Я не нашелся, что ответить ему, и ждал продолжения. Чемодана моего нигде не было видно, но зато в углу стоял клетчатый саквояж с многочисленными гостиничными ярлыками. Не мой саквояж.
— Здесь, — окрепшим голосом продолжал хозяин, — вот уже шесть лет, с того самого незабываемого страшного дня, все пребывает так, как он оставил перед своим последним восхождением…
Я с сомнением посмотрел на курящуюся трубку.
— Да! — сказал хозяин с вызовом. — Это ЕГО трубка. Это вот — ЕГО куртка. А вот это — ЕГО альпеншток. «Возьмите с собой альпеншток», — сказал я ему в то утро. Он только улыбнулся и покачал головой. «Но не хотите же вы остаться там навсегда!» — воскликнул я, холодея от страшного предчувствия. «Пуркуа па?» — ответствовал он мне по-французски. Мне до сих пор так и не удалось выяснить, что это означало…
— Это означало «почему бы и нет?», — заметил я.
Хозяин горестно покивал.
— Я так и думал… А вот это — ЕГО саквояж. Я не разрешил полиции копаться в его вещах…
— А вот это — ЕГО газета, — сказал я. Я отчетливо видел, что это позавчерашний «Мюрский Вестник».
— Нет, — сказал хозяин. — Газета, конечно, не его.
— У меня тоже такое впечатление, — согласился я.
— Газета, конечно, не его, — повторил хозяин. — И трубку, естественно, раскурил здесь не он, а кто-то другой.
Я пробормотал что-то о недостатке уважения к памяти усопших.
— Нет, — задумчиво возразил хозяин, — здесь все сложнее. Здесь все гораздо сложнее, господин Глебски. Но мы поговорим об этом позже. Пойдемте в ваш номер.

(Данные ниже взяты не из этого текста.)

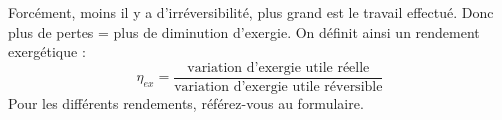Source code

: 	Forcément, moins il y a d'irréversibilité, plus grand est le travail effectué. Donc 
	plus de pertes = plus de diminution d'exergie. On définit ainsi un rendement exergétique :
	\begin{equation}
	\eta_{ex} = \dfrac{\text{variation d'exergie utile réelle}}{\text{variation d'exergie 
	utile réversible}}
	\end{equation}
	Pour les différents rendements, référez-vous au formulaire.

Однако, прежде чем мы вышли, он заглянул в туалетную комнату, открыл и снова закрыл дверцы стенного шкафа и, подойдя к окну, похлопал ладонями по портьерам. По-моему, ему очень хотелось заглянуть также и под кровать, но он сдержался. Мы вышли в коридор.
— Инспектор Згут как-то рассказывал мне, — произнес хозяин после короткого молчания, — что его специальность — так называемые медвежатники. А у вас какая специальность, если это, конечно, не секрет?
Он распахнул передо мною дверь четвертого номера.
— У меня скучная специальность, — ответил я. — Должностные преступления, растраты, подлоги, подделка государственных бумаг…
Номер мне сразу понравился. Все здесь сияло чистотой, воздух был свеж, на столе — ни пылинки, за промытым окном — снежная равнина и сиреневые горы.
— Жаль, — сказал хозяин.
— Почему? — спросил я рассеянно и заглянул в спальню. Здесь еще хозяйничала Кайса. Чемодан мой был раскрыт, вещи аккуратно разложены, а Кайса взбивала подушки.
— А впрочем, и не жаль нисколько, — заявил хозяин. — Вам не приходилось, господин Глебски, замечать, насколько неизвестное интереснее познанного? Неизвестное будоражит мысль, заставляет кровь быстрее бежать по жилам, рождает удивительные фантазии, обещает, манит. Неизвестное подобно мерцающему огоньку в черной бездне ночи. Но, ставши познанным, оно становится плоским, серым и неразличимо сливается с серым фоном будней.
— Вы поэт, господин Сневар, — заметил я еще рассеяннее. Я смотрел на Кайсу и понимал Згута. Пышечка-кубышечка на фоне постели выглядела необычайно заманчиво. Было в ней что-то неизвестное, что-то еще не познанное…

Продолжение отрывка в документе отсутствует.